Output, word for word, the lines of this listing that fall between the line with "numero complesso come" and the line with "- punto di applicazione: origine", counting both of those lines, and no others.
■ ■ ■ ■ ■ ■ ■
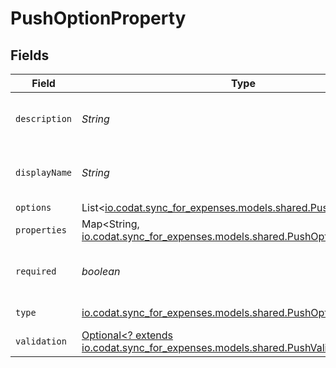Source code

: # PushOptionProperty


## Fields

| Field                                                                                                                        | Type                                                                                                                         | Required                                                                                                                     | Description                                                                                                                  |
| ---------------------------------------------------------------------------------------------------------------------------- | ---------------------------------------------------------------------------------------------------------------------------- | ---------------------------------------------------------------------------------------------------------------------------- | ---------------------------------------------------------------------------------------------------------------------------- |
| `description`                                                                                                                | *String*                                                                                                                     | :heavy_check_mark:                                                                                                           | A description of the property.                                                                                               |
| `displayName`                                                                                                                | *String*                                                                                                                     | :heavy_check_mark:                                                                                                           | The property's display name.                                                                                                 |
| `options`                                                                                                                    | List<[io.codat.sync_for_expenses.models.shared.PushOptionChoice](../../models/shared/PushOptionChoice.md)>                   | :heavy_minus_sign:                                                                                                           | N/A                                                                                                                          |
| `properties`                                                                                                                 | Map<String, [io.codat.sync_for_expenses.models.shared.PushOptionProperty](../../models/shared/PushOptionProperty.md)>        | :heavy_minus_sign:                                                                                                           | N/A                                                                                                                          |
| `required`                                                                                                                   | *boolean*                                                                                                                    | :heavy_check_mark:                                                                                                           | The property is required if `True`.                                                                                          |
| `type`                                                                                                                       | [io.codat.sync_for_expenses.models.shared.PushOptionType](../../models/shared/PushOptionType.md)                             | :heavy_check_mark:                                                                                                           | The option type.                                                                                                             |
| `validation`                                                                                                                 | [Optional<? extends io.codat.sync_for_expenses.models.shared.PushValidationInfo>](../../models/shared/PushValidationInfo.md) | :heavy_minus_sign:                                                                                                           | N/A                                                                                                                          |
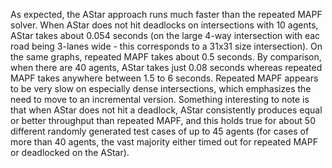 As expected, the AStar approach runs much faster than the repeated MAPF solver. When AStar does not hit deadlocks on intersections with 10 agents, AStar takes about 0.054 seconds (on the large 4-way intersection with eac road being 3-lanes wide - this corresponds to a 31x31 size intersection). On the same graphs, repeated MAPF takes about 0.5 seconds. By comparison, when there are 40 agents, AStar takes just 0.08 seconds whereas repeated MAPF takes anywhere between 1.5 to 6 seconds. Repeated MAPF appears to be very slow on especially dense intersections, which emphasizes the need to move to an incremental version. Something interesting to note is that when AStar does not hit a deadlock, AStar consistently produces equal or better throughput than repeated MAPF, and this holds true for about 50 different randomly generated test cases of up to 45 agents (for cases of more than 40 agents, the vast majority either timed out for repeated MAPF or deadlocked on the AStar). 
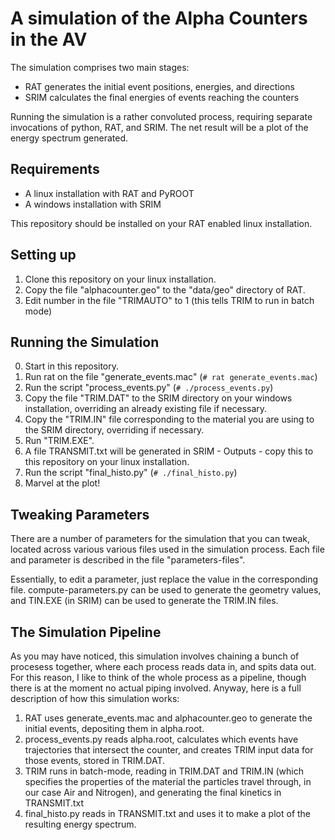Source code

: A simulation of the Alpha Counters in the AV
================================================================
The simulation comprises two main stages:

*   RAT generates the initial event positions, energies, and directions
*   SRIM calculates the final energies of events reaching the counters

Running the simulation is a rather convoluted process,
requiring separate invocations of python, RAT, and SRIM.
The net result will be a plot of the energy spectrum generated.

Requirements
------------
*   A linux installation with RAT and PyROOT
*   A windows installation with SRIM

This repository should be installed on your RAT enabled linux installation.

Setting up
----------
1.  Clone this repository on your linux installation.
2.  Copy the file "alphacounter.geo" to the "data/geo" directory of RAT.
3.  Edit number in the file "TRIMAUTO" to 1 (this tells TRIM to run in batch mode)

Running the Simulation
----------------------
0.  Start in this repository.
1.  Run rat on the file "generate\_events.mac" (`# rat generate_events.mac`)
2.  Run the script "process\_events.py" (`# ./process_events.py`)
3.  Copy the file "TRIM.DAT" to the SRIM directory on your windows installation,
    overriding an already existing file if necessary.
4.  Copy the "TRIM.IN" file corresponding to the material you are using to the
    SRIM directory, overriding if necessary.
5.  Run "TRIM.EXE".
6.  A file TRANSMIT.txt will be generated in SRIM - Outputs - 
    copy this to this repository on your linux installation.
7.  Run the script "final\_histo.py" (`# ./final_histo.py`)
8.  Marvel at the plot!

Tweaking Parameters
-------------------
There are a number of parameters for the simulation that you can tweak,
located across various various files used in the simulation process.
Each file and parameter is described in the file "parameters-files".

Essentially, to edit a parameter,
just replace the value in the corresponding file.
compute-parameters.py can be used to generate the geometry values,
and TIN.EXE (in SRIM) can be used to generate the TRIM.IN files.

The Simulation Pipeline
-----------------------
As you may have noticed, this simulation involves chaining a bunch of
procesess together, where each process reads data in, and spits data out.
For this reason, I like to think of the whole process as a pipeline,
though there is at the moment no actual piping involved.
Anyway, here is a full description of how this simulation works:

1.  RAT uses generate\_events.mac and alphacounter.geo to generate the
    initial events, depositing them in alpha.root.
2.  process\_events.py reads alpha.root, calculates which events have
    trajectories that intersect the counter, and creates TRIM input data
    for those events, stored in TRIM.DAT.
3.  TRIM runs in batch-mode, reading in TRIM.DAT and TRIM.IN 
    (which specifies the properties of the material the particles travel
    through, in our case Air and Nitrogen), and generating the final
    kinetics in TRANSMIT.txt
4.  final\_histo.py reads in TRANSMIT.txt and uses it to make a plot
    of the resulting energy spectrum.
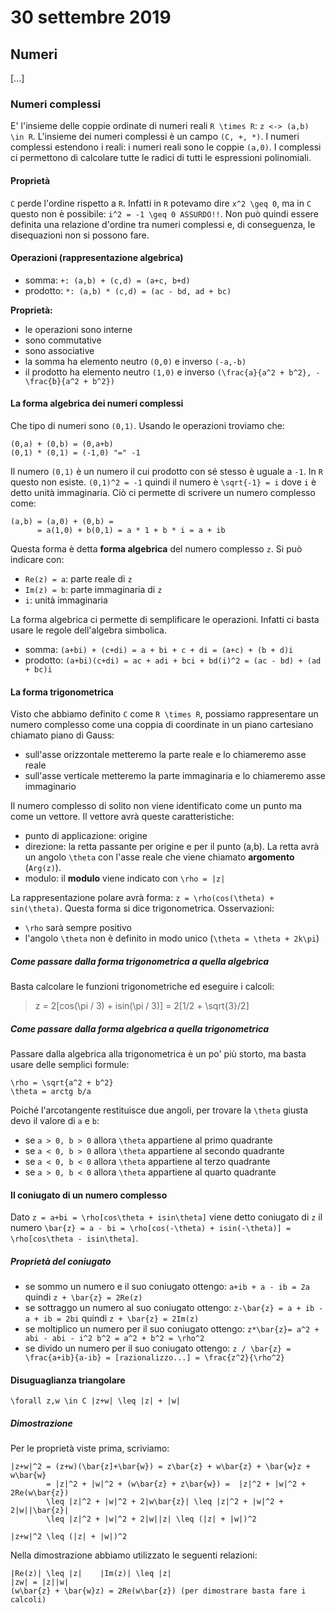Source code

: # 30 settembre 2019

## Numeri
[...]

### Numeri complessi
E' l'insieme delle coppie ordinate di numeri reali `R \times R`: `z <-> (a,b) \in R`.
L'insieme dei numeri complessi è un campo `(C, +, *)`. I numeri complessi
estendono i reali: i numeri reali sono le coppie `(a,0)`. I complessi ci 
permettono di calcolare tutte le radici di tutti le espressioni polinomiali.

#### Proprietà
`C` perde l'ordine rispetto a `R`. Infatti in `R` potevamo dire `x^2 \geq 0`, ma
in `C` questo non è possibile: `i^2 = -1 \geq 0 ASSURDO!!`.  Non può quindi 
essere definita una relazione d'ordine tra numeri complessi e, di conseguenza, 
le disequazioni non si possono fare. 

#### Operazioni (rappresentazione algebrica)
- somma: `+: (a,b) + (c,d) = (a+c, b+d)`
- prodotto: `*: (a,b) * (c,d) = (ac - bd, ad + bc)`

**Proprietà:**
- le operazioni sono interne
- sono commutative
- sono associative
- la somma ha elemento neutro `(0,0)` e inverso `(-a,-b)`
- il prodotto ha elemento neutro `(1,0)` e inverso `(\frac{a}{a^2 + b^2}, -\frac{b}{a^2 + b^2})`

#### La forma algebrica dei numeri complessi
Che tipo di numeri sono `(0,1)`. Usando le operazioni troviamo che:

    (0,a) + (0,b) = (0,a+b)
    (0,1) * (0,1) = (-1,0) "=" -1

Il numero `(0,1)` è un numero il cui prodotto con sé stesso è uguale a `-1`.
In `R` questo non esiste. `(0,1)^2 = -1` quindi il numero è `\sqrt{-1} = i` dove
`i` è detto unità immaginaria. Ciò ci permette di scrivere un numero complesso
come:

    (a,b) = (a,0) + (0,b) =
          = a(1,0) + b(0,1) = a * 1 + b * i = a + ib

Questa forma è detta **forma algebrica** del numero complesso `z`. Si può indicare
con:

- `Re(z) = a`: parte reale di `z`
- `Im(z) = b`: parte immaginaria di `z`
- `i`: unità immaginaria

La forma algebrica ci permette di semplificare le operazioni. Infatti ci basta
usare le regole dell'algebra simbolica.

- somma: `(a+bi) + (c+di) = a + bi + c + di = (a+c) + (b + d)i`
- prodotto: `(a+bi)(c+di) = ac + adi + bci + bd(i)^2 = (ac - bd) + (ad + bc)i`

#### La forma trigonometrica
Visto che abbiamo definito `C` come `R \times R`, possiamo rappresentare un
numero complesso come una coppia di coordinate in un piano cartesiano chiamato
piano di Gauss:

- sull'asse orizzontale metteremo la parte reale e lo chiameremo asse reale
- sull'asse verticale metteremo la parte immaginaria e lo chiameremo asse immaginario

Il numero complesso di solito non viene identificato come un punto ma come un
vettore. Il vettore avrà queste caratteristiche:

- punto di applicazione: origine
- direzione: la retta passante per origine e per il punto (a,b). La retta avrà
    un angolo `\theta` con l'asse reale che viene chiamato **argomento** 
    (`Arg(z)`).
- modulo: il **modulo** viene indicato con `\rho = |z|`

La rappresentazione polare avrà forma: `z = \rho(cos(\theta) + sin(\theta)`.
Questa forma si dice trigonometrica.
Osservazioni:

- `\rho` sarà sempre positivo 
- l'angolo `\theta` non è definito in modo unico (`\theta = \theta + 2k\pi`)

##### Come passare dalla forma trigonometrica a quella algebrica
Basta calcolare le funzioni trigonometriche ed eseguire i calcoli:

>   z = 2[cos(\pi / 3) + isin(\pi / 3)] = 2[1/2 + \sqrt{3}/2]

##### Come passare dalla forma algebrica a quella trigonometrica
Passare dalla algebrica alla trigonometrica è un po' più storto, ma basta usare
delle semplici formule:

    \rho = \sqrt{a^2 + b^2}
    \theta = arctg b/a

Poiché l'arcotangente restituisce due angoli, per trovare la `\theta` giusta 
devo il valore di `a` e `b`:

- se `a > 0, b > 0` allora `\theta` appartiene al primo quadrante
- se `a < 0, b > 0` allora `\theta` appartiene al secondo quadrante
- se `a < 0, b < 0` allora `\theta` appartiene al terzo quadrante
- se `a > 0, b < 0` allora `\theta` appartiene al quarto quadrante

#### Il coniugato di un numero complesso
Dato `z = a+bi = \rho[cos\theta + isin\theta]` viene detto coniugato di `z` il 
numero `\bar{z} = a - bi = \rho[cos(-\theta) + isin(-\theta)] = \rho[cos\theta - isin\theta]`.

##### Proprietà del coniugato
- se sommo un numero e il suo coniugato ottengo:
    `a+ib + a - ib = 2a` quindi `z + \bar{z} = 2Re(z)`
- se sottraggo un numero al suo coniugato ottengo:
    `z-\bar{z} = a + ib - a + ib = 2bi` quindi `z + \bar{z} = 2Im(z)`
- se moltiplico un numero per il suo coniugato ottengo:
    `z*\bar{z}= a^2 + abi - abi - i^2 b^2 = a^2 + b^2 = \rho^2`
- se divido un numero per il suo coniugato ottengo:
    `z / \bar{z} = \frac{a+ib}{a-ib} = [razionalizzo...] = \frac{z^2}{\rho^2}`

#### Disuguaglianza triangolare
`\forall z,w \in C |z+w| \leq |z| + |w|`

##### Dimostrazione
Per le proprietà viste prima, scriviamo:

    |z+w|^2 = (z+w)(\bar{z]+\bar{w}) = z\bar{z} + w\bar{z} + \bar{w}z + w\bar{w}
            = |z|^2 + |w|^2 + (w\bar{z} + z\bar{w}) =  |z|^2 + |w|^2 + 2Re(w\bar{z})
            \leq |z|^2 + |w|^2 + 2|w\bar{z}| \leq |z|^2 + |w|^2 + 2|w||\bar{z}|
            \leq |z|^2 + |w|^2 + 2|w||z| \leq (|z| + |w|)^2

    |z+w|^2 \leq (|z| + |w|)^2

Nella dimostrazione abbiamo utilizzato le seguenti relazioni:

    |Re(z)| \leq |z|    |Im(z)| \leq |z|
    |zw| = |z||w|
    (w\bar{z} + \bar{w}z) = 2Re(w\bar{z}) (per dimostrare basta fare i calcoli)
■ ■ ■ ■ ■ ■ ■
Response for this exercise:
numero complesso come una coppia di coordinate in un piano cartesiano chiamato
piano di Gauss:

- sull'asse orizzontale metteremo la parte reale e lo chiameremo asse reale
- sull'asse verticale metteremo la parte immaginaria e lo chiameremo asse immaginario

Il numero complesso di solito non viene identificato come un punto ma come un
vettore. Il vettore avrà queste caratteristiche:

- punto di applicazione: origine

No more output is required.